ClickHouse Rust UDFs

Why Rust?

In Data Platform System with ClickHouse, rather than extracting data from ClickHouse for processing in external systems, we can perform transformations directly within ClickHouse itself. ClickHouse can call any external executable program or script to process data. My idea is using custom User-Defined Functions (UDFs) written in Rust to handle data transformations between tables.

This approach can significantly improve performance and reduce data movement, leading to more efficient data processing pipelines.

SELECT customTransform(data) FROM raw_events;

For example, if you are using dbt, it can move and process data from tables to tables without data leaving the cluster.

ClickHouse UDF dbt

You might find many documents and blog posts about executable ClickHouse UDFs using Python or Bash scripts. However, I will provide you with the Rust approach for high performance and complex logic in your codebase, or to take advantage of the large number of Rust crates available for data processing. You can also expose the transformation logic as a set of simple functions that everyone can use as SQL functions.

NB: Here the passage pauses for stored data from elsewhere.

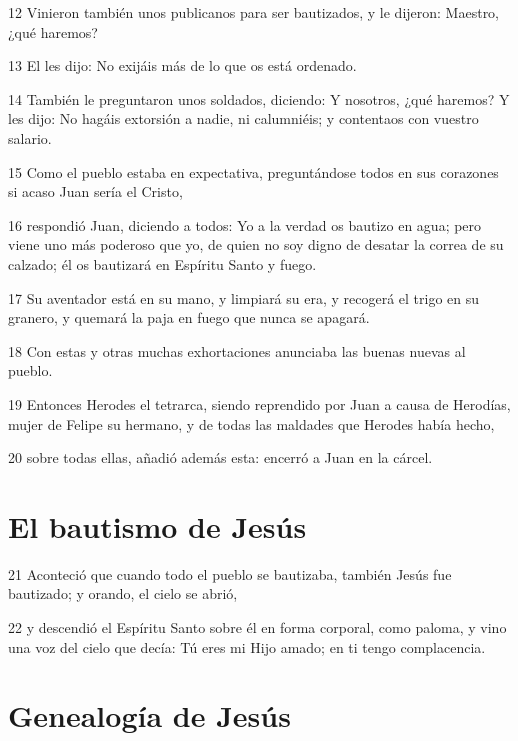 \par 12 Vinieron también unos publicanos para ser bautizados, y le dijeron: Maestro, ¿qué haremos?
\par 13 El les dijo: No exijáis más de lo que os está ordenado.
\par 14 También le preguntaron unos soldados, diciendo: Y nosotros, ¿qué haremos? Y les dijo: No hagáis extorsión a nadie, ni calumniéis; y contentaos con vuestro salario.
\par 15 Como el pueblo estaba en expectativa, preguntándose todos en sus corazones si acaso Juan sería el Cristo,
\par 16 respondió Juan, diciendo a todos: Yo a la verdad os bautizo en agua; pero viene uno más poderoso que yo, de quien no soy digno de desatar la correa de su calzado; él os bautizará en Espíritu Santo y fuego.
\par 17 Su aventador está en su mano, y limpiará su era, y recogerá el trigo en su granero, y quemará la paja en fuego que nunca se apagará.
\par 18 Con estas y otras muchas exhortaciones anunciaba las buenas nuevas al pueblo.
\par 19 Entonces Herodes el tetrarca, siendo reprendido por Juan a causa de Herodías, mujer de Felipe su hermano, y de todas las maldades que Herodes había hecho,
\par 20 sobre todas ellas, añadió además esta: encerró a Juan en la cárcel.

\section*{El bautismo de Jesús}

\par 21 Aconteció que cuando todo el pueblo se bautizaba, también Jesús fue bautizado; y orando, el cielo se abrió,
\par 22 y descendió el Espíritu Santo sobre él en forma corporal, como paloma, y vino una voz del cielo que decía: Tú eres mi Hijo amado; en ti tengo complacencia.

\section*{Genealogía de Jesús}

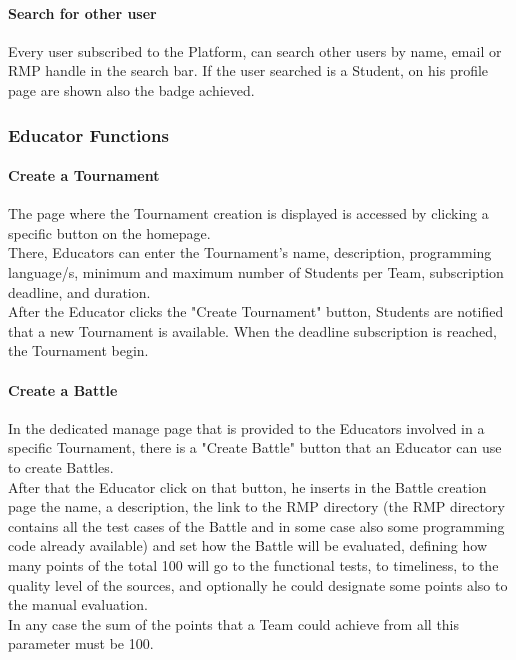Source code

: \paragraph{Search for other user}
Every user subscribed to the Platform, can search other users by name, email or RMP handle in the search bar. If the user searched is a Student, on his profile page are shown also the badge achieved.

\subsubsection{Educator Functions}
\paragraph{Create a Tournament}
The page where the Tournament creation is displayed is accessed by clicking a specific button on the homepage.\\
There, Educators can enter the Tournament's name, description, programming language/s, minimum and maximum number of Students per Team, subscription deadline, and duration.\\ 
After the Educator clicks the "Create Tournament" button, Students are notified that a new Tournament is available.
When the deadline subscription is reached, the Tournament begin.
\paragraph{Create a Battle}
In the dedicated manage page that is provided to the Educators involved in a specific Tournament, there is a "Create Battle" button that an Educator can use to create Battles.\\
After that the Educator click on that button, he inserts in the Battle creation page the name, a description, the link to the RMP directory (the RMP directory contains all the test cases of the Battle
and in some case also some programming code already available) and set how the Battle will be evaluated, defining how many points of the total 100 will go to the functional tests, to timeliness, to 
the quality level of the sources, and optionally he could designate some points also to the manual evaluation.\\
In any case the sum of the points that a Team could achieve from all this parameter must be 100.
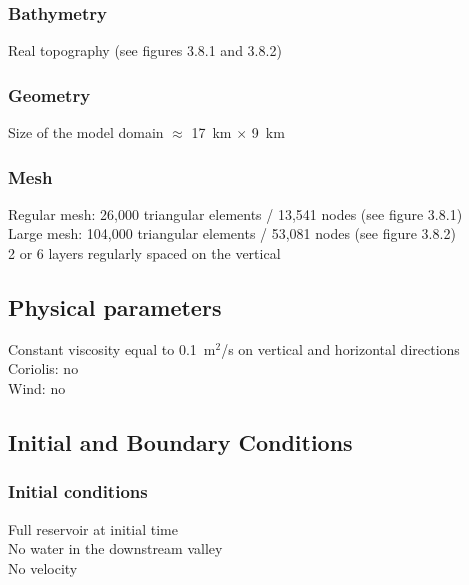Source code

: \subsubsection{Bathymetry}
%
Real topography (see figures 3.8.1 and 3.8.2)
%
\subsubsection{Geometry}
%
Size of the model domain $\approx$ 17~km $\times$ 9~km
%
\subsubsection{Mesh}
%
Regular mesh: 26,000 triangular elements / 13,541 nodes
(see figure 3.8.1)\\
Large mesh: 104,000 triangular elements / 53,081 nodes
(see figure 3.8.2)\\
2 or 6 layers regularly spaced on the vertical
%
%
%
\subsection{Physical parameters}
%
Constant viscosity equal to 0.1~m$^2$/s on vertical and horizontal
directions\\
Coriolis: no\\
Wind: no
%
%
%
%
%
%
\subsection{Initial and Boundary Conditions}
%
\subsubsection{Initial conditions}
%
Full reservoir at initial time\\
No water in the downstream valley\\
No velocity
%
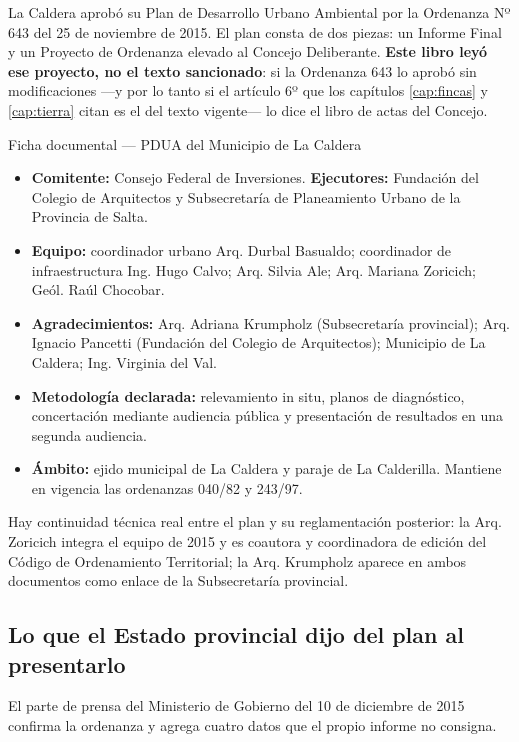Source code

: La Caldera aprobó su Plan de Desarrollo Urbano Ambiental por la Ordenanza Nº 643 del 25 de noviembre de 2015. El plan consta de dos piezas: un Informe Final y un Proyecto de Ordenanza elevado al Concejo Deliberante. \textbf{Este libro leyó ese proyecto, no el texto sancionado}: si la Ordenanza 643 lo aprobó sin modificaciones ---y por lo tanto si el artículo 6º que los capítulos \ref{cap:fincas} y \ref{cap:tierra} citan es el del texto vigente--- lo dice el libro de actas del Concejo. 

\begin{ficha}{Ficha documental --- PDUA del Municipio de La Caldera}
\begin{itemize}[leftmargin=*,nosep]
\item \textbf{Comitente:} Consejo Federal de Inversiones. \textbf{Ejecutores:} Fundación del Colegio de Arquitectos y Subsecretaría de Planeamiento Urbano de la Provincia de Salta.
\item \textbf{Equipo:} coordinador urbano Arq. Durbal Basualdo; coordinador de infraestructura Ing. Hugo Calvo; Arq. Silvia Ale; Arq. Mariana Zoricich; Geól. Raúl Chocobar.
\item \textbf{Agradecimientos:} Arq. Adriana Krumpholz (Subsecretaría provincial); Arq. Ignacio Pancetti (Fundación del Colegio de Arquitectos); Municipio de La Caldera; Ing. Virginia del Val.
\item \textbf{Metodología declarada:} relevamiento in situ, planos de diagnóstico, concertación mediante audiencia pública y presentación de resultados en una segunda audiencia.
\item \textbf{Ámbito:} ejido municipal de La Caldera y paraje de La Calderilla. Mantiene en vigencia las ordenanzas 040/82 y 243/97.
\end{itemize}
\end{ficha}

Hay continuidad técnica real entre el plan y su reglamentación posterior: la Arq. Zoricich integra el equipo de 2015 y es coautora y coordinadora de edición del Código de Ordenamiento Territorial; la Arq. Krumpholz aparece en ambos documentos como enlace de la Subsecretaría provincial.

\subsection*{Lo que el Estado provincial dijo del plan al presentarlo}

El parte de prensa del Ministerio de Gobierno del 10 de diciembre de 2015 confirma la ordenanza y agrega cuatro datos que el propio informe no consigna.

To demonstrate, I will implement the extractUrl() function. This function will examine the unclean String column and return the first URL it finds in it, or return NULL if none is found.

ClickHouse UDF Example

Now let's implement it.

Implementation: extract-url

For data input and output, ClickHouse supports several formats including TabSeparated, JSON, and Native. The command must read arguments from STDIN and output the result to STDOUT.

ClickHouse UDF Architecture

So the Rust executable would read the function arguments from standard input in the specified format, process them, and write the result back to standard output in the specified return type format.

ClickHouse would send the data in chunks, and the Rust process would need to handle arguments iteratively in a streaming fashion.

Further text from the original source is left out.